▸ Exercise:
Among the records that follow, find each line holding the word "white" and copy it.

[Dataset entries]
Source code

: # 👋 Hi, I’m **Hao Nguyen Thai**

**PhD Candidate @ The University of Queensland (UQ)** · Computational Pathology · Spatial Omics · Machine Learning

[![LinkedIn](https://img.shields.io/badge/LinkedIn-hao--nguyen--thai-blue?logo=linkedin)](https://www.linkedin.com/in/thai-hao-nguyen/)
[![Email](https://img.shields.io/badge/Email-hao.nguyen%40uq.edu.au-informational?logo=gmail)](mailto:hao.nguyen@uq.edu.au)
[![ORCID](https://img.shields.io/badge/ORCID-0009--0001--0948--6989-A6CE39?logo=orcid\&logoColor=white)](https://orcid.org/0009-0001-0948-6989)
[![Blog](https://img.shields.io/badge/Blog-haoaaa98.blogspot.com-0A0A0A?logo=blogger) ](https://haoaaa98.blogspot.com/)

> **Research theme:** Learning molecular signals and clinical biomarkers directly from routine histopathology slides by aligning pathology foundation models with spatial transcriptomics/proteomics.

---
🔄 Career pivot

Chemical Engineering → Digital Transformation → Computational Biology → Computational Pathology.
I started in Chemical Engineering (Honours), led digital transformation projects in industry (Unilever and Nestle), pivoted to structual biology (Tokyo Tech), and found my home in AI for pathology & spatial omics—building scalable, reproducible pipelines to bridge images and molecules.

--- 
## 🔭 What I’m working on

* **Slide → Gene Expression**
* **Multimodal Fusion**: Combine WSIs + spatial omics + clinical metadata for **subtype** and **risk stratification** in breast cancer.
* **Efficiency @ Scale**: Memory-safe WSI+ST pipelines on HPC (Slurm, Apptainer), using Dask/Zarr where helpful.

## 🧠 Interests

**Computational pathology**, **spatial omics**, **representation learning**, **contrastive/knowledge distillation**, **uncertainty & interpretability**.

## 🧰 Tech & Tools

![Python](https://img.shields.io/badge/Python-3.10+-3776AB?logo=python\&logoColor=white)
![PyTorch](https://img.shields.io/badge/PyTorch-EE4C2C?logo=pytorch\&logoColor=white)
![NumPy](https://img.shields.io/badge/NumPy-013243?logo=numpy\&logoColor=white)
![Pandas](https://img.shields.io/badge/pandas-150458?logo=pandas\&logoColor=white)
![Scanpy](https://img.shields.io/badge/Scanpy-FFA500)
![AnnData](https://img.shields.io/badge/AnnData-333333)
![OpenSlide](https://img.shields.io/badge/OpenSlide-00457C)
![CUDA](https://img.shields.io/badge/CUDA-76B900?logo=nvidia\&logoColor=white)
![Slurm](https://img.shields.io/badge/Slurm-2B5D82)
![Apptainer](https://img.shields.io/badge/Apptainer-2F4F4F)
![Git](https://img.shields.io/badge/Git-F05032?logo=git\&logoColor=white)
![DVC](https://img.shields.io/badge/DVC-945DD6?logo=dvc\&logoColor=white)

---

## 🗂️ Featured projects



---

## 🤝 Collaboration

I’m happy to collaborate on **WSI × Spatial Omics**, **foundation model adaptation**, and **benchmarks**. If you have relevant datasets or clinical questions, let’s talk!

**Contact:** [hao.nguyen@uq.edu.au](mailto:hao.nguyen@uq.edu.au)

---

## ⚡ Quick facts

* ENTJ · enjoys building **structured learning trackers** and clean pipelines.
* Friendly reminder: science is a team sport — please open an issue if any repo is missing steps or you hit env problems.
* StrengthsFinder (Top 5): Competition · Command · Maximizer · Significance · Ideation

▸ Exercise result:
[![ORCID](https://img.shields.io/badge/ORCID-0009--0001--0948--6989-A6CE39?logo=orcid\&logoColor=white)](https://orcid.org/0009-0001-0948-6989)
![Python](https://img.shields.io/badge/Python-3.10+-3776AB?logo=python\&logoColor=white)
![PyTorch](https://img.shields.io/badge/PyTorch-EE4C2C?logo=pytorch\&logoColor=white)
![NumPy](https://img.shields.io/badge/NumPy-013243?logo=numpy\&logoColor=white)
![Pandas](https://img.shields.io/badge/pandas-150458?logo=pandas\&logoColor=white)
![CUDA](https://img.shields.io/badge/CUDA-76B900?logo=nvidia\&logoColor=white)
![Git](https://img.shields.io/badge/Git-F05032?logo=git\&logoColor=white)
![DVC](https://img.shields.io/badge/DVC-945DD6?logo=dvc\&logoColor=white)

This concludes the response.